Hello Eduardo,
Until now, we didn't really observed this kind of behaviour during decision server console and decision server runtime startup.
But, we can implement a not so complex solution using the init-container mechanism. If you have a look at the deployment templates, you can see that we already use one in order to be sure that internal database is up and ready before to start all ODM containers.
initContainers:
{{- if and (empty .Values.externalCustomDatabase.datasourceRef) (empty .Values.externalDatabase.serverName) }}
- name: init-decisionserverruntime
{{ include "image.tagOrDigest" (dict "containerName" "dbserver" "containerTag" .Values.internalDatabase.tagOrDigest "root" .) | indent 8 }}
{{ include "odm-security-context" . | indent 8 }}
command: ['sh','-c', '{{ template "odm-sql-internal-db-check" . }}']
env:
{{ include "odm-sql-internal-db-check-env" . | indent 8 }}
resources:
{{ include "odm-sql-internal-db-check-resources" . | indent 10 }}
{{- end }}
using
{{- define "odm-sql-internal-db-check" -}}
until [ $CHECK_DB_SERVER -eq 0 ]; do echo {{ template "odm.dbserver.fullname" . }} on port 5432 state $CHECK_DB_SERVER; CHECK_DB_SERVER=$(psql -q -h {{ template "odm.dbserver.fullname" . }} -d $PGDATABASE -c "select 1" -p 5432 >/dev/null;echo $?); echo "Check $CHECK_DB_SERVER"; sleep 2; done;
{{- end -}}
So, if I well understand that you need a dependancy between decision server console and decision server runtime, you can use a similar mechanism, meaning add a new init-container in the decision server runtime template that will make a curl call loop on the internal decision server console service and exiting when the console is responding.
BR,
Mathias
------------------------------
Mathias Mouly
------------------------------
Original Message:
Sent: Mon December 27, 2021 09:00 AM
From: Eduardo Izquierdo Lázaro
Subject: ODM Helm Chart installation in Kubernetes
If you install ODM Helm Chart on Kubernetes, 2 deployments are created for the decision server console and decision server runtime. Then, cluster Scheduler takes those 2 deployments for execution in arbitrary order (maybe depending on the Kubernetes implementation). If the pods of decision server runtime are scheduled first, they're no registered in the console.

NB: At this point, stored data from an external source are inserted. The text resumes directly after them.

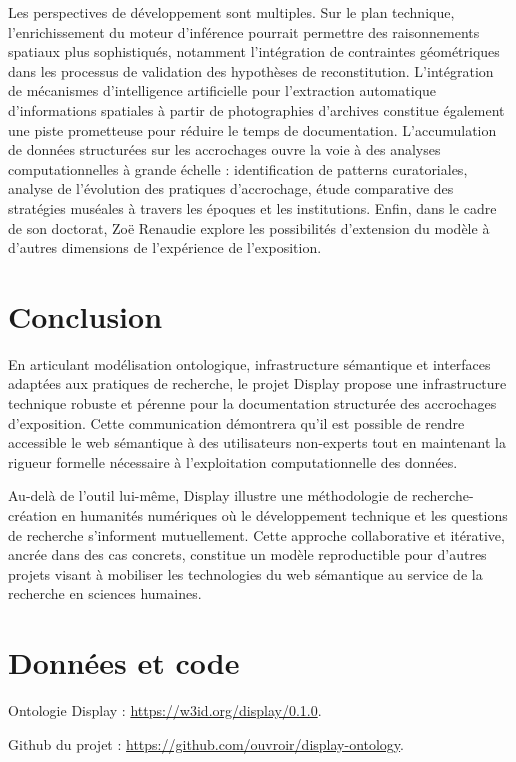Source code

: \documentclass[fra, final]{anthology-ch}         %
\begin{document}
Les perspectives de développement sont multiples. Sur le plan technique, l’enrichissement du moteur d’inférence pourrait permettre des raisonnements spatiaux plus sophistiqués, notamment l’intégration de contraintes géométriques dans les processus de validation des hypothèses de reconstitution. L’intégration de mécanismes d’intelligence artificielle pour l’extraction automatique d’informations spatiales à partir de photographies d’archives constitue également une piste prometteuse pour réduire le temps de documentation. L’accumulation de données structurées sur les accrochages ouvre la voie à des analyses computationnelles à grande échelle : identification de patterns curatoriales, analyse de l’évolution des pratiques d’accrochage, étude comparative des stratégies muséales à travers les époques et les institutions. Enfin, dans le cadre de son doctorat, Zoë Renaudie explore les possibilités d’extension du modèle à d’autres dimensions de l’expérience de l’exposition. 

\section{Conclusion}

En articulant modélisation ontologique, infrastructure sémantique et interfaces adaptées aux pratiques de recherche, le projet Display propose une infrastructure technique robuste et pérenne pour la documentation structurée des accrochages d’exposition. Cette communication démontrera qu’il est possible de rendre accessible le web sémantique à des utilisateurs non-experts tout en maintenant la rigueur formelle nécessaire à l’exploitation computationnelle des données.

Au-delà de l’outil lui-même, Display illustre une méthodologie de recherche-création en humanités numériques où le développement technique et les questions de recherche s’informent mutuellement. Cette approche collaborative et itérative, ancrée dans des cas concrets, constitue un modèle reproductible pour d’autres projets visant à mobiliser les technologies du web sémantique au service de la recherche en sciences humaines.

\section*{Données et code}

Ontologie Display : \url{https://w3id.org/display/0.1.0}.

\noindent Github du projet : \url{https://github.com/ouvroir/display-ontology}.
\end{document}
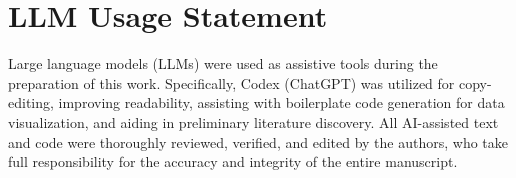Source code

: \clearpage
\section*{LLM Usage Statement}
Large language models (LLMs) were used as assistive tools during the preparation of this work. Specifically, Codex (ChatGPT) was utilized for copy-editing, improving readability, assisting with boilerplate code generation for data visualization, and aiding in preliminary literature discovery. All AI-assisted text and code were thoroughly reviewed, verified, and edited by the authors, who take full responsibility for the accuracy and integrity of the entire manuscript.\par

I've been looking for a solution but there is no an obvious way to establish a starting order. Microservices architecture is not designed to support pods registering in another pods, but pods that calls another pods and if it fails (for instance, pod not started yet) let the pod crash and let Kubernetes self-healing mechanism to start a new one. There're some solutions, but some are proprietary and other are very tricky.

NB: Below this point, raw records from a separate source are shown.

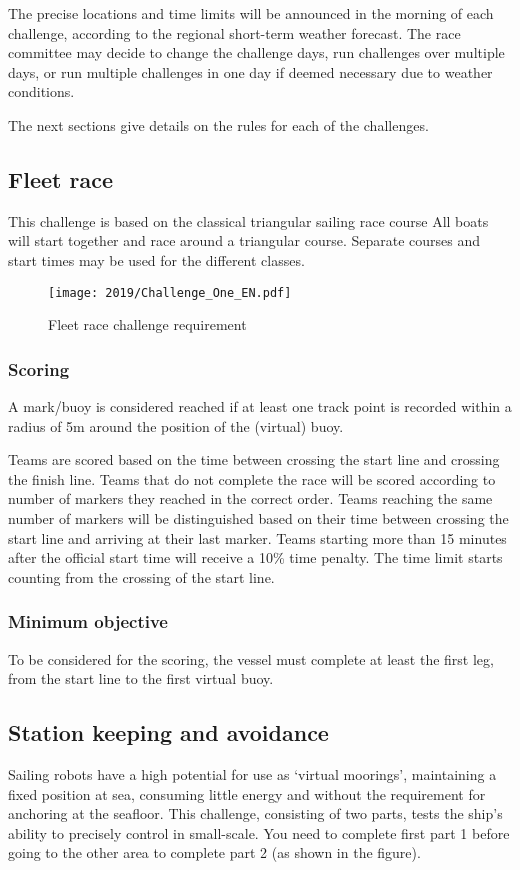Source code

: \documentclass[12pt]{article}
\begin{document}
The precise locations and time limits will be announced in the morning of each challenge, 
according to the regional short-term weather forecast.
The race committee may decide to change the challenge days, run challenges over
multiple days, or run multiple challenges in one day if deemed necessary due 
to weather conditions.

The next sections give details on the rules for each of the challenges.

\subsection{Fleet race}

This challenge is based on the classical triangular sailing race course
All boats will start together and race around a triangular course. Separate
courses and start times may be used for the different classes.

\begin{figure}[H]
  \centering
  \texttt{[image: 2019/Challenge\_One\_EN.pdf]}
  \caption{Fleet race challenge requirement}
  \label{fig:fleetrace}
\end{figure}

\subsubsection{Scoring}
A mark/buoy is considered reached if at least one
track point is recorded within a radius of 5m around the position of the
(virtual) buoy.

Teams are scored based on the time between crossing the start line and crossing
the finish line. Teams that do not complete the race will be scored
according to number of markers they reached in the correct order. Teams reaching
the same number of markers will be distinguished based on their time between
crossing the start line and arriving at their last marker. Teams starting more
than 15 minutes after the official start time will receive a 10\% time penalty.
The time limit starts counting from the crossing of the start line.

\subsubsection{Minimum objective}
To be considered for the scoring, the vessel must complete at least the first
leg, from the start line to the first virtual buoy.

\subsection{Station keeping and avoidance}
Sailing robots have a high potential for use as `virtual moorings', maintaining
a fixed position at sea, consuming little energy and without the requirement for
anchoring at the seafloor.
This challenge, consisting of two parts, tests the ship's ability to precisely control in small-scale.
You need to complete first part 1 before going to the other area to complete part 2 (as shown in the figure). 
\end{document}
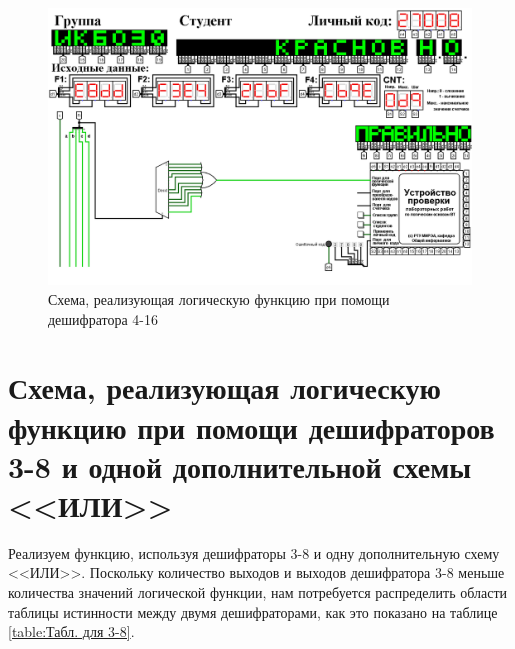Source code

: \documentclass{mirea}
\begin{document}
\begin{figure}[ht]
	\includegraphics[width=\textwidth]{Дешифр 4-16 ИЛИ.png}
	\caption{Схема, реализующая логическую функцию при помощи дешифратора 4-16}
	\label{fig:Дешифр. 4-16}
\end{figure}

\section{Схема, реализующая логическую функцию при помощи дешифраторов 3-8 и одной дополнительной схемы <<ИЛИ>>}
Реализуем функцию, используя дешифраторы 3-8 и одну дополнительную схему <<ИЛИ>>. Поскольку количество выходов и выходов дешифратора 3-8 меньше количества значений логической функции, нам потребуется распределить области таблицы истинности между двумя дешифраторами, как это показано на таблице \ref{table:Табл. для 3-8}.
\end{document}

The easy solution that I found for ODM is to edit DSR deployment and scale down to 0 the number of pods and then scale up again to the desired number of pods. This second time, if DSC is up, the runtimes are registered properly. This solution works fine but it's manual.

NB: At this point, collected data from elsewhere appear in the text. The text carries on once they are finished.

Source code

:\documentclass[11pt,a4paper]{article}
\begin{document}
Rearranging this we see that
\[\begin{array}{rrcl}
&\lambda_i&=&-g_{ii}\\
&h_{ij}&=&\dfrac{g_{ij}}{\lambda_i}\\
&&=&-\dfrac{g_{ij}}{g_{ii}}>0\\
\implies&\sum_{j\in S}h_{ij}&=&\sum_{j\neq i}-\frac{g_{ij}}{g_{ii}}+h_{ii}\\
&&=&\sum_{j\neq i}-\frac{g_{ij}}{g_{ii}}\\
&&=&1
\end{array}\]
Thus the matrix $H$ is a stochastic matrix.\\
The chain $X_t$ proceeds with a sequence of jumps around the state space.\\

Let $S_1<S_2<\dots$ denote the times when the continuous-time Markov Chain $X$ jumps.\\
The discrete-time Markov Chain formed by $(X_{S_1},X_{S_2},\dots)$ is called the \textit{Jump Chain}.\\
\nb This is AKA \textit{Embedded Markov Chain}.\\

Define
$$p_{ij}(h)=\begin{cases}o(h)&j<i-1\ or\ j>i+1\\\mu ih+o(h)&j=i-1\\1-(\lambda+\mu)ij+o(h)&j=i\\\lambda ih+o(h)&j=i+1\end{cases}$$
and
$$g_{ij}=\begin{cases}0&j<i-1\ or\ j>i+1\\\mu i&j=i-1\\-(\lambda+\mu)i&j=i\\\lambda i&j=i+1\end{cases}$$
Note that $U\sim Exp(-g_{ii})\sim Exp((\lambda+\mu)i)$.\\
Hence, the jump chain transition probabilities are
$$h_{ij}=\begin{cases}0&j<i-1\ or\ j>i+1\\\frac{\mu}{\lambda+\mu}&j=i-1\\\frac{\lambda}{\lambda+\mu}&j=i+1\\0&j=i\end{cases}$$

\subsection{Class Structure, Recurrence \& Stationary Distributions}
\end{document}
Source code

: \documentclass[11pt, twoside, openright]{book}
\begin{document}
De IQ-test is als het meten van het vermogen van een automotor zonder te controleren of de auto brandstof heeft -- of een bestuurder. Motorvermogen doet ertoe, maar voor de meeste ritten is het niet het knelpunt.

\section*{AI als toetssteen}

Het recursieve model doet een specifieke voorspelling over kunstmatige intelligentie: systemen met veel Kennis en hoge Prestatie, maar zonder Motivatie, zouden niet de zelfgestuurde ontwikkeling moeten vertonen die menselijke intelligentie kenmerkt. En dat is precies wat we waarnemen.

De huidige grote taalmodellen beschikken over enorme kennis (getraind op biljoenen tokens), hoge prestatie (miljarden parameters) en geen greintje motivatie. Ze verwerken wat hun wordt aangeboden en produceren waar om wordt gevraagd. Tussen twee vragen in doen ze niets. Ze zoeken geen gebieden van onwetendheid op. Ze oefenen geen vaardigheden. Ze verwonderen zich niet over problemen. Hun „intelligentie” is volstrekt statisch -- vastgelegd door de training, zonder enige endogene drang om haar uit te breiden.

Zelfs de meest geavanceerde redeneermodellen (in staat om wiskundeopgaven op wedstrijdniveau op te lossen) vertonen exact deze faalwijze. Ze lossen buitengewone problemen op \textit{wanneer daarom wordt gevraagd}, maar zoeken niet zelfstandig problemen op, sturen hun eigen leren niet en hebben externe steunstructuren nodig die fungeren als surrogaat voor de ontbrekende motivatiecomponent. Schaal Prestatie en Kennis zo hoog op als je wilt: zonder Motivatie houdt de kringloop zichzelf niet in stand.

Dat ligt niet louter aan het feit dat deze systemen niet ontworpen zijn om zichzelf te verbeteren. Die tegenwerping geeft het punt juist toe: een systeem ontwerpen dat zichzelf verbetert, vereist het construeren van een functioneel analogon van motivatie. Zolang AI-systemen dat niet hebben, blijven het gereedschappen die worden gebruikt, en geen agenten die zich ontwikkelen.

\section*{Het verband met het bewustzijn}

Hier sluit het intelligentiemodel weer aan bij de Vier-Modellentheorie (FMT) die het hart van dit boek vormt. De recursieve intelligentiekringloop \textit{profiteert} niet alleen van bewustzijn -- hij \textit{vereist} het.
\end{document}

Note that if you're using a local cluster like Minikube or RedHat CRC, this happens every time your re-start the cluster (for instance after re-starting the laptop).
Is there a better way to solve this problem or any good practice around?
------------------------------
Eduardo Izquierdo Lázaro
Automation Architect
DECIDE
Madrid
609893677
------------------------------